## Exercise:
Gather, from the listing beneath this task, every line holding the string "DEBUG".
** Supplied records follows **
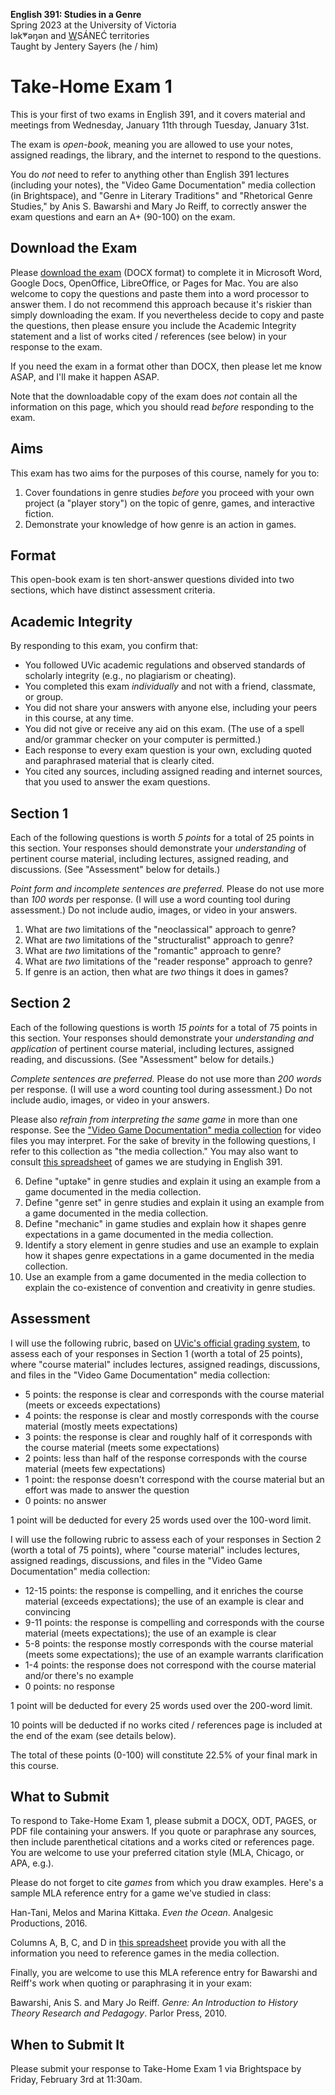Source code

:**English 391: Studies in a Genre**          
Spring 2023 at the University of Victoria  
lək̓ʷəŋən and <u>W</u>SÁNEĆ territories     
Taught by Jentery Sayers (he / him)      

# Take-Home Exam 1 

This is your first of two exams in English 391, and it covers material and meetings from Wednesday, January 11th through Tuesday, January 31st.

The exam is *open-book*, meaning you are allowed to use your notes, assigned readings, the library, and the internet to respond to the questions.

You do *not* need to refer to anything other than English 391 lectures (including your notes), the "Video Game Documentation" media collection (in Brightspace), and "Genre in Literary Traditions" and "Rhetorical Genre Studies," by Anis S. Bawarshi and Mary Jo Reiff, to correctly answer the exam questions and earn an A+ (90-100) on the exam.

## Download the Exam 

Please [download the exam](english391TakeHomeExam1.docx) (DOCX format) to complete it in Microsoft Word, Google Docs, OpenOffice, LibreOffice, or Pages for Mac. You are also welcome to copy the questions and paste them into a word processor to answer them. I do not recommend this approach because it's riskier than simply downloading the exam. If you nevertheless decide to copy and paste the questions, then please ensure you include the Academic Integrity statement and a list of works cited / references (see below) in your response to the exam. 

If you need the exam in a format other than DOCX, then please let me know ASAP, and I'll make it happen ASAP. 

Note that the downloadable copy of the exam does *not* contain all the information on this page, which you should read *before* responding to the exam. 

## Aims

This exam has two aims for the purposes of this course, namely for you to: 

1. Cover foundations in genre studies *before* you proceed with your own project (a "player story") on the topic of genre, games, and interactive fiction. 
2. Demonstrate your knowledge of how genre is an action in games. 

## Format

This open-book exam is ten short-answer questions divided into two sections, which have distinct assessment criteria. 

## Academic Integrity 

By responding to this exam, you confirm that: 

* You followed UVic academic regulations and observed standards of scholarly integrity (e.g., no plagiarism or cheating). 
* You completed this exam *individually* and not with a friend, classmate, or group.
* You did not share your answers with anyone else, including your peers in this course, at any time. 
* You did not give or receive any aid on this exam. (The use of a spell and/or grammar checker on your computer is permitted.)
* Each response to every exam question is your own, excluding quoted and paraphrased material that is clearly cited. 
* You cited any sources, including assigned reading and internet sources, that you used to answer the exam questions. 

## Section 1 

Each of the following questions is worth *5 points* for a total of 25 points in this section. Your responses should demonstrate your *understanding* of pertinent course material, including lectures, assigned reading, and discussions. (See "Assessment" below for details.) 

*Point form and incomplete sentences are preferred.* Please do not use more than *100 words* per response. (I will use a word counting tool during assessment.) Do not include audio, images, or video in your answers. 

1. What are *two* limitations of the "neoclassical" approach to genre? 
2. What are *two* limitations of the "structuralist" approach to genre? 
3. What are *two* limitations of the "romantic" approach to genre? 
4. What are *two* limitations of the "reader response" approach to genre? 
5. If genre is an action, then what are *two* things it does in games? 

## Section 2 

Each of the following questions is worth *15 points* for a total of 75 points in this section. Your responses should demonstrate your *understanding and application* of pertinent course material, including lectures, assigned reading, and discussions. (See "Assessment" below for details.) 

*Complete sentences are preferred.* Please do not use more than *200 words* per response. (I will use a word counting tool during assessment.) Do not include audio, images, or video in your answers. 

Please also *refrain from interpreting the same game* in more than one response. See the ["Video Game Documentation" media collection](https://echo360.ca/collection/bf01c137-2a45-4c6b-8e6e-88906a44b7aa/public) for video files you may interpret. For the sake of brevity in the following questions, I refer to this collection as "the media collection." You may also want to consult [this spreadsheet](https://bit.ly/3Im7Tg8) of games we are studying in English 391. 

<ol start=6>
<li>Define "uptake" in genre studies and explain it using an example from a game documented in the media collection.</li>
<li>Define "genre set" in genre studies and explain it using an example from a game documented in the media collection.</li>
<li>Define "mechanic" in game studies and explain how it shapes genre expectations in a game documented in the media collection.</li>
<li>Identify a story element in genre studies and use an example to explain how it shapes genre expectations in a game documented in the media collection.</li>
<li>Use an example from a game documented in the media collection to explain the co-existence of convention and creativity in genre studies. </li>
</ol>
  
## Assessment 

I will use the following rubric, based on [UVic's official grading system](https://www.uvic.ca/calendar/undergrad/index.php#/policy/S1AAgoGuV?bc=true&bcCurrent=14%20-%20Grading&bcGroup=Undergraduate%20Academic%20Regulations&bcItemType=policies), to assess each of your responses in Section 1 (worth a total of 25 points), where "course material" includes lectures, assigned readings, discussions, and files in the "Video Game Documentation" media collection: 

* 5 points: the response is clear and corresponds with the course material (meets or exceeds expectations) 
* 4 points: the response is clear and mostly corresponds with the course material (mostly meets expectations)
* 3 points: the response is clear and roughly half of it corresponds with the course material (meets some expectations)
* 2 points: less than half of the response corresponds with the course material (meets few expectations)
* 1 point: the response doesn't correspond with the course material but an effort was made to answer the question 
* 0 points: no answer 

1 point will be deducted for every 25 words used over the 100-word limit. 

I will use the following rubric to assess each of your responses in Section 2 (worth a total of 75 points), where "course material" includes lectures, assigned readings, discussions, and files in the "Video Game Documentation" media collection: 

* 12-15 points: the response is compelling, and it enriches the course material (exceeds expectations); the use of an example is clear and convincing 
* 9-11 points: the response is compelling and corresponds with the course material (meets expectations); the use of an example is clear 
* 5-8 points: the response mostly corresponds with the course material (meets some expectations); the use of an example warrants clarification  
* 1-4 points: the response does not correspond with the course material and/or there's no example
* 0 points: no response 

1 point will be deducted for every 25 words used over the 200-word limit. 

10 points will be deducted if no works cited / references page is included at the end of the exam (see details below).

The total of these points (0-100) will constitute 22.5% of your final mark in this course. 

## What to Submit 

To respond to Take-Home Exam 1, please submit a DOCX, ODT, PAGES, or PDF file containing your answers. If you quote or paraphrase any sources, then include parenthetical citations and a works cited or references page. You are welcome to use your preferred citation style (MLA, Chicago, or APA, e.g.). 

Please do not forget to cite *games* from which you draw examples. Here's a sample MLA reference entry for a game we've studied in class: 

Han-Tani, Melos and Marina Kittaka. *Even the Ocean*. Analgesic Productions, 2016. 

Columns A, B, C, and D in [this spreadsheet](https://bit.ly/3Im7Tg8) provide you with all the information you need to reference games in the media collection. 

Finally, you are welcome to use this MLA reference entry for Bawarshi and Reiff's work when quoting or paraphrasing it in your exam: 

Bawarshi, Anis S. and Mary Jo Reiff. *Genre: An Introduction to History Theory Research and Pedagogy*. Parlor Press, 2010.

## When to Submit It

Please submit your response to Take-Home Exam 1 via Brightspace by Friday, February 3rd at 11:30am.
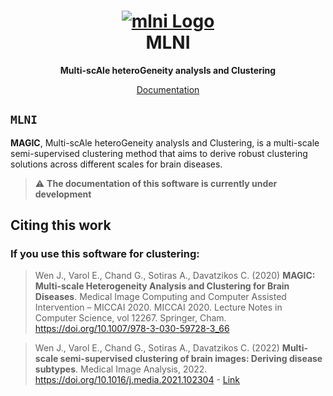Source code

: <h1 align="center">
  <a href="http://www.junhaowen.com/magic/">
    <img src="http://www.junhaowen.com/mlni/images/magic.png" alt="mlni Logo">
  </a>
  <br/>
  MLNI
</h1>

<p align="center"><strong>Multi-scAle heteroGeneity analysIs and Clustering</strong></p>

<p align="center">
  <a href="http://www.junhaowen.com/magic/">Documentation</a>
</p>

## `MLNI`
**MAGIC**, Multi-scAle heteroGeneity analysIs and Clustering, is a multi-scale semi-supervised clustering method that aims to derive robust clustering solutions across different scales for brain diseases.

> :warning: **The documentation of this software is currently under development**

## Citing this work
### If you use this software for clustering:
> Wen J., Varol E., Chand G., Sotiras A., Davatzikos C. (2020) **MAGIC: Multi-scale Heterogeneity Analysis and Clustering for Brain Diseases**. Medical Image Computing and Computer Assisted Intervention – MICCAI 2020. MICCAI 2020. Lecture Notes in Computer Science, vol 12267. Springer, Cham. https://doi.org/10.1007/978-3-030-59728-3_66

> Wen J., Varol E., Chand G., Sotiras A., Davatzikos C. (2022) **Multi-scale semi-supervised clustering of brain images: Deriving disease subtypes**. Medical Image Analysis, 2022. https://doi.org/10.1016/j.media.2021.102304 - [Link](https://www.sciencedirect.com/science/article/pii/S1361841521003492)
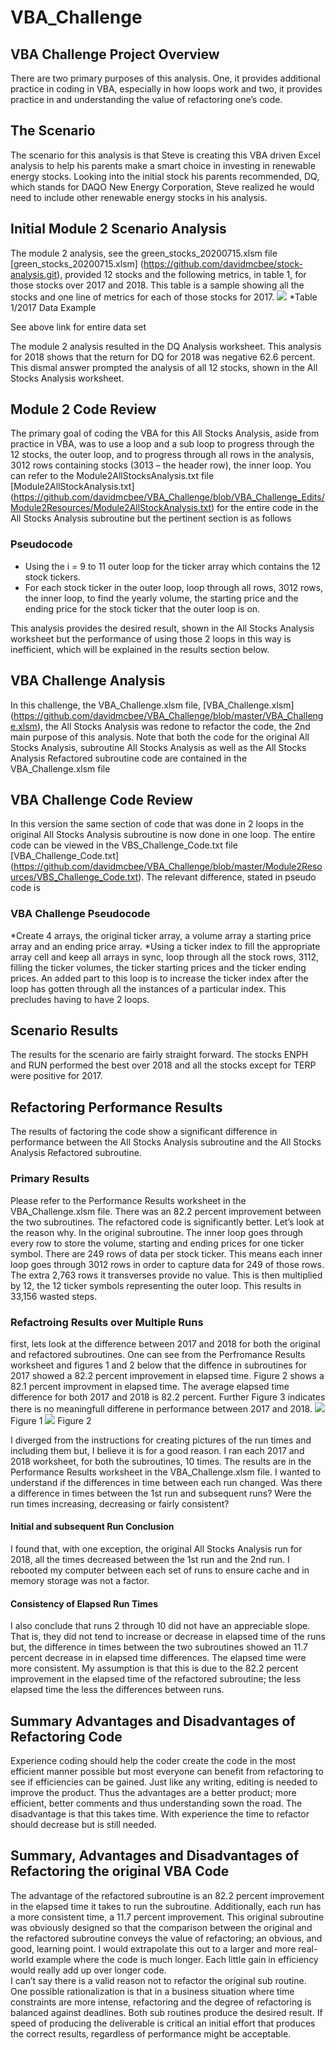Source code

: # VBA_Challenge
## VBA Challenge Project Overview
There are two primary purposes of this analysis. One, it provides additional practice in coding in VBA, especially in how loops work and two, it provides practice in and understanding the value of refactoring one’s code.

## The Scenario
The scenario for this analysis is that Steve is creating this VBA driven Excel analysis to help his parents make a smart choice in investing in renewable energy stocks. Looking into the initial stock his parents recommended, DQ, which stands for DAQO New Energy Corporation, Steve realized he would need to include other renewable energy stocks in his analysis.

## Initial Module 2 Scenario Analysis
The module 2 analysis, see the green_stocks_20200715.xlsm file [green_stocks_20200715.xlsm] (https://github.com/davidmcbee/stock-analysis.git), provided 12 stocks and the following metrics, in table 1, for those stocks over 2017 and 2018. This table is a sample showing all the stocks and one line of metrics for each of those stocks for 2017.
![](./Module2Resources/TickerSymbolExample.png)
*Table 1/2017 Data Example

 See above link for entire data set

The module 2 analysis resulted in the DQ Analysis worksheet. This analysis for 2018 shows that the return for DQ for 2018 was negative 62.6 percent. This dismal answer prompted the analysis of all 12 stocks, shown in the All Stocks Analysis worksheet.

## Module 2 Code Review
The primary goal of coding the VBA for this All Stocks Analysis, aside from practice in VBA, was to use a loop and a sub loop to progress through the 12 stocks, the outer loop, and to progress through all rows in the analysis, 3012 rows containing stocks (3013 – the header row), the inner loop. You can refer to the Module2AllStocksAnalysis.txt file [Module2AllStockAnalysis.txt] (https://github.com/davidmcbee/VBA_Challenge/blob/VBA_Challenge_Edits/Module2Resources/Module2AllStockAnalysis.txt) for the entire code in the All Stocks Analysis subroutine but the pertinent section is as follows

### Pseudocode
* Using the i = 9 to 11 outer loop for the ticker array which contains the 12 stock tickers.
* For each stock ticker in the outer loop, loop through all rows, 3012 rows, the inner loop, to find the yearly volume, the starting price and the ending price for the stock ticker that the outer loop is on.

This analysis provides the desired result, shown in the All Stocks Analysis worksheet but the performance of using those 2 loops in this way is inefficient, which will be explained in the results section below.

## VBA Challenge Analysis
In this challenge, the VBA_Challenge.xlsm file, [VBA_Challenge.xlsm] (https://github.com/davidmcbee/VBA_Challenge/blob/master/VBA_Challenge.xlsm), the All Stocks Analysis was redone to refactor the code, the 2nd main purpose of this analysis. Note that both the code for the original All Stocks Analysis, subroutine All Stocks Analysis as well as the All Stocks Analysis Refactored subroutine code are contained in the VBA_Challenge.xlsm file

## VBA Challenge Code Review
In this version the same section of code that was done in 2 loops in the original All Stocks Analysis subroutine is now done in one loop. The entire code can be viewed in the VBS_Challenge_Code.txt file [VBA_Challenge_Code.txt] (https://github.com/davidmcbee/VBA_Challenge/blob/master/Module2Resources/VBS_Challenge_Code.txt). The  relevant difference, stated in pseudo code is

### VBA Challenge Pseudocode
*Create 4 arrays, the original ticker array, a volume array a starting price array and an ending price array.
*Using a ticker index to fill the appropriate array cell and keep all arrays in sync, loop through all the stock rows, 3112, filling the ticker volumes, the ticker starting prices and the ticker ending prices. An added part to this loop is to increase the ticker index after the loop has gotten through all the instances of a particular index. This precludes having to have 2 loops.

## Scenario Results
The results for the scenario are fairly straight forward. The stocks ENPH and RUN performed the best over 2018 and all the stocks except for TERP were positive for 2017.

## Refactoring Performance Results
The results of factoring the code show a significant difference in performance between the All Stocks Analysis subroutine and the All Stocks Analysis Refactored subroutine.

### Primary Results
Please refer to the Performance Results worksheet in the VBA_Challenge.xlsm file. There was an 82.2 percent improvement between the two subroutines. The refactored code is significantly better. Let’s look at the reason why. In the original subroutine. The inner loop goes through every row to store the volume, starting and ending prices for one ticker symbol. There are 249 rows of data per stock ticker. This means each inner loop goes through 3012 rows in order to capture data for 249 of those rows. The extra 2,763 rows it transverses provide no value. This is then multiplied by 12, the 12 ticker symbols representing the outer loop. This results in 33,156 wasted steps.

### Refactroing Results over Multiple Runs
first, lets look at the difference between 2017 and 2018 for both the original and refactored subroutines. One can see from the Perfromance Results worksheet and figures 1 and 2 below that the diffence in subroutines for 2017 showed a 82.2 percent improvement in elapsed time. Figure 2 shows a 82.1 percent improvment in elapsed time. The average elapsed  time difference for both 2017 and 2018 is 82.2 percent.  Further Figure 3 indicates there is no meaningfull differene in performance between 2017 and 2018.
![](https://github.com/davidmcbee/VBA_Challenge/blob/master/Module2Resources/VBA_Challenge_2017.png)
Figure 1
![](https://github.com/davidmcbee/VBA_Challenge/blob/master/Module2Resources/VBA_Challenge_2018.png)
Figure 2



I diverged from the instructions for creating pictures of the run times and including them but, I believe it is for a good reason. I ran each 2017 and 2018 worksheet, for both the subroutines, 10 times. The results are in the Performance Results worksheet in the VBA_Challenge.xlsm file. I wanted to understand if the differences in time between each run changed. Was there a difference in times between the 1st run and subsequent runs? Were the run times increasing, decreasing or fairly consistent?

#### Initial and subsequent Run Conclusion
I found that, with one exception, the original All Stocks Analysis run for 2018, all the times decreased between the 1st run and the 2nd run. I rebooted my computer between each set of runs to ensure cache and in memory storage was not a factor.

#### Consistency of Elapsed Run Times
I also conclude that runs 2 through 10 did not have an appreciable slope. That is, they did not tend to increase or decrease in elapsed time of the runs but, the difference in times between the two subroutines showed an 11.7 percent decrease in in elapsed time differences. The elapsed time were more consistent. My assumption is that this is due to the 82.2 percent improvement in the elapsed time of the refactored subroutine; the less elapsed time the less the differences between runs.     

## Summary Advantages and Disadvantages of Refactoring Code
Experience coding should help the coder create the code in the most efficient manner possible but most everyone can benefit from refactoring to see if efficiencies can be gained. Just like any writing, editing is needed to improve the product. Thus the advantages are a better product; more efficient, better comments and thus understanding sown the road. The disadvantage is that this takes time. With experience the time to refactor should decrease but is still needed.

## Summary, Advantages and Disadvantages of Refactoring the original VBA Code
The advantage of the refactored subroutine is an 82.2 percent improvement in the elapsed time it takes to run the subroutine. Additionally, each run has a more consistent time, a 11.7 percent improvement.
This original subroutine was obviously designed so that the comparison between the original and the refactored subroutine conveys the value of refactoring; an obvious, and good, learning point. I would extrapolate this out to a larger and more real-world example where the code is much longer. Each little gain in efficiency would really add up over longer code.   
I can’t say there is a valid reason not to refactor the original sub routine. One possible rationalization is that in a business situation where time constraints are more intense, refactoring and the degree of refactoring is balanced against deadlines. Both sub routines produce the desired result. If speed of producing the deliverable is critical an initial effort that produces the correct results, regardless of performance might be acceptable.
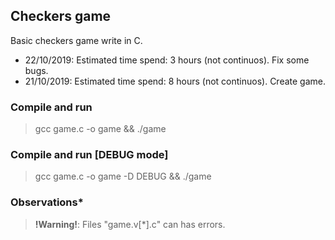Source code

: 
## **Checkers game**

Basic checkers game write in C.

- 22/10/2019: Estimated time spend: 3 hours (not continuos). Fix some bugs.
- 21/10/2019: Estimated time spend: 8 hours (not continuos). Create game.

### **Compile and run**
> gcc game.c -o game && ./game

### **Compile and run [DEBUG mode]**
> gcc game.c -o game -D DEBUG && ./game

### **Observations***
> **!Warning!**: Files "game.v[*].c" can has errors.
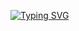 [![Typing SVG](https://readme-typing-svg.demolab.com?font=Tiny5&pause=1000&color=FFFFFF&width=435&lines=CRUEL.LOL+%7C+PERSONAL+BIO)](https://git.io/typing-svg)
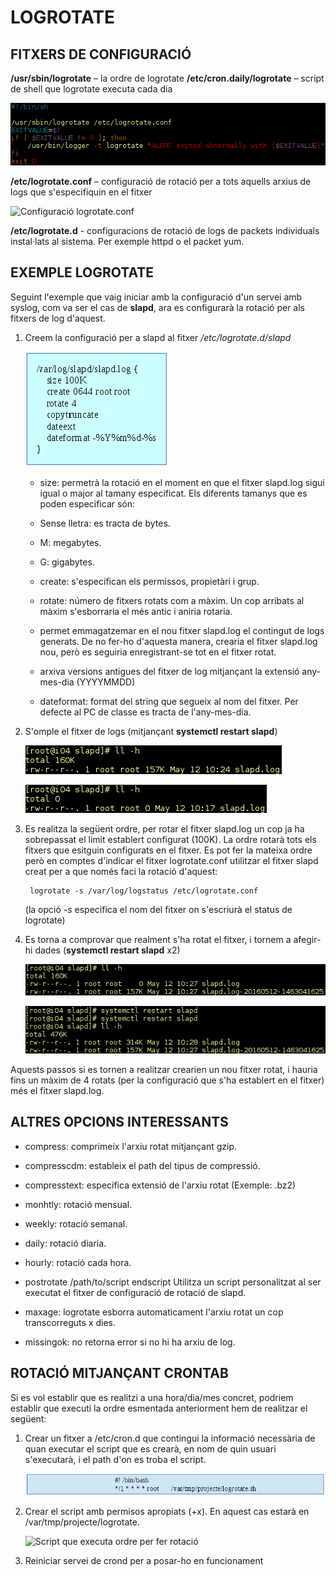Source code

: # LOGROTATE
## FITXERS DE CONFIGURACIÓ
**/usr/sbin/logrotate** – la ordre de logrotate
**/etc/cron.daily/logrotate** – script de shell que logrotate executa cada dia

![Script logrotate](/img/etc.cron.daily.logrotate.png)

**/etc/logrotate.conf** – configuració de rotació per a tots aquells arxius 
de logs que s'especifiquin en el fitxer

![Configuració logrotate.conf](etc.logrotate.conf.png)

**/etc/logrotate.d** - configuracions de rotació de logs de packets individuals
 instal·lats al sistema. Per exemple httpd o el packet yum.

## EXEMPLE LOGROTATE
Seguint l'exemple que vaig iniciar amb la configuració d'un servei amb syslog, 
com va ser el cas de **slapd**, ara es configurarà la rotació per als fitxers de log d'aquest.

1. Creem la configuració per a slapd al fitxer */etc/logrotate.d/slapd*

	![Exemple configuració fitxer rotació slapd](/img/example.etc.logrotate.d.slapd.png)

	* size: permetrà la rotació en el moment en que el fitxer slapd.log sigui igual 
	o major al tamany especificat. Els diferents tamanys que es poden especificar són:

	* Sense lletra: es tracta de bytes.

	* M: megabytes.

	* G: gigabytes.

	* create: s'especifican els permissos, propietàri i grup.

	* rotate: número de fitxers rotats com a màxim. Un cop arribats al màxim
	s'esborraria el més antic i 	aniria rotaria.

	* permet emmagatzemar en el nou fitxer slapd.log el contingut de logs generats.
	De no fer-ho d'aquesta manera, crearia el fitxer slapd.log nou, però es 
	seguiria enregistrant-se tot en el fitxer rotat.

	* arxiva versions antigues del fitxer de log mitjançant la extensió any-mes-dia
	(YYYYMMDD)

	* dateformat: format del string que segueix al nom del fitxer. Per defecte
	al PC de classe es tracta de l'any-mes-dia.

2. S'omple el fitxer de logs (mitjançant **systemctl restart slapd**)

	![Log de slapd buit](/img/var.log.slapd.with-logs.png)

	![Log de slapd amb missatges](/img/var.log.slapd.no-logs.png)

3. Es realitza la següent ordre, per rotar el fitxer slapd.log un cop ja 
ha sobrepassat el limit establert configurat (100K). La ordre rotarà tots 
els fitxers que esitguin configurats en el fitxer. Es pot fer la mateixa 
ordre però en comptes d'indicar el fitxer logrotate.conf utilitzar el fitxer 
slapd creat per a que només faci la rotació d'aquest:

		logrotate -s /var/log/logstatus /etc/logrotate.conf

	(la opció *-s* especifica el nom del fitxer on s'escriurà el status de logrotate)

4. Es torna a comprovar que realment s'ha rotat el fitxer, i tornem a afegir-hi dades 
(**systemctl restart slapd** x2)

	![Fitxer rotat. Creat nou fitxer de logs](/img/var.log.slapd.rotate1.png)

	![Visualització nou arxiu de logs](/img/var.log.slapd.rotate2.png)

Aquests passos si es tornen a realitzar crearien un nou fitxer rotat, i 
hauria fins un màxim de 4 rotats (per la configuració que s'ha establert 
en el fitxer) més el fitxer slapd.log.

## ALTRES OPCIONS INTERESSANTS
* compress: comprimeix l'arxiu rotat mitjançant gzip.

* compresscdm: estableix el path del tipus de compressió.

* compresstext: especifica extensió de l'arxiu rotat (Exemple: .bz2)

* monhtly: rotació mensual.

* weekly: rotació semanal.

* daily: rotació diaria.

* hourly: rotació cada hora.

* postrotate
  /path/to/script
 endscript
Utilitza un script personalitzat al ser executat el fitxer de configuració de rotació de slapd.
* maxage: logrotate esborra automaticament l'arxiu rotat un cop transcorreguts x dies.

* missingok: no retorna error si no hi ha arxiu de log.

## ROTACIÓ MITJANÇANT CRONTAB
Si es vol establir que es realitzi a una hora/dia/mes concret, podriem 
establir que executi la ordre esmentada anteriorment hem de realitzar el 
següent:

1. Crear un fitxer a /etc/cron.d que contingui la informació necessària 
de quan executar el script que es crearà, en nom de quin usuari s'executarà, 
i el path d'on es troba el script.

	![Temps per a la rotació mitjançant script](/img/etc.cron.d.logrotate.png)

2. Crear el script amb permisos apropiats (+x). En aquest cas estarà en /var/tmp/projecte/logrotate.

	![Script que executa ordre per fer rotació](/img/var.tmp.projecte.scriptrotacio)

3. Reiniciar servei de crond per a posar-ho en funcionament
** End of Supplied records **
## Solved exercise:
### **Compile and run [DEBUG mode]**
> gcc game.c -o game -D DEBUG && ./game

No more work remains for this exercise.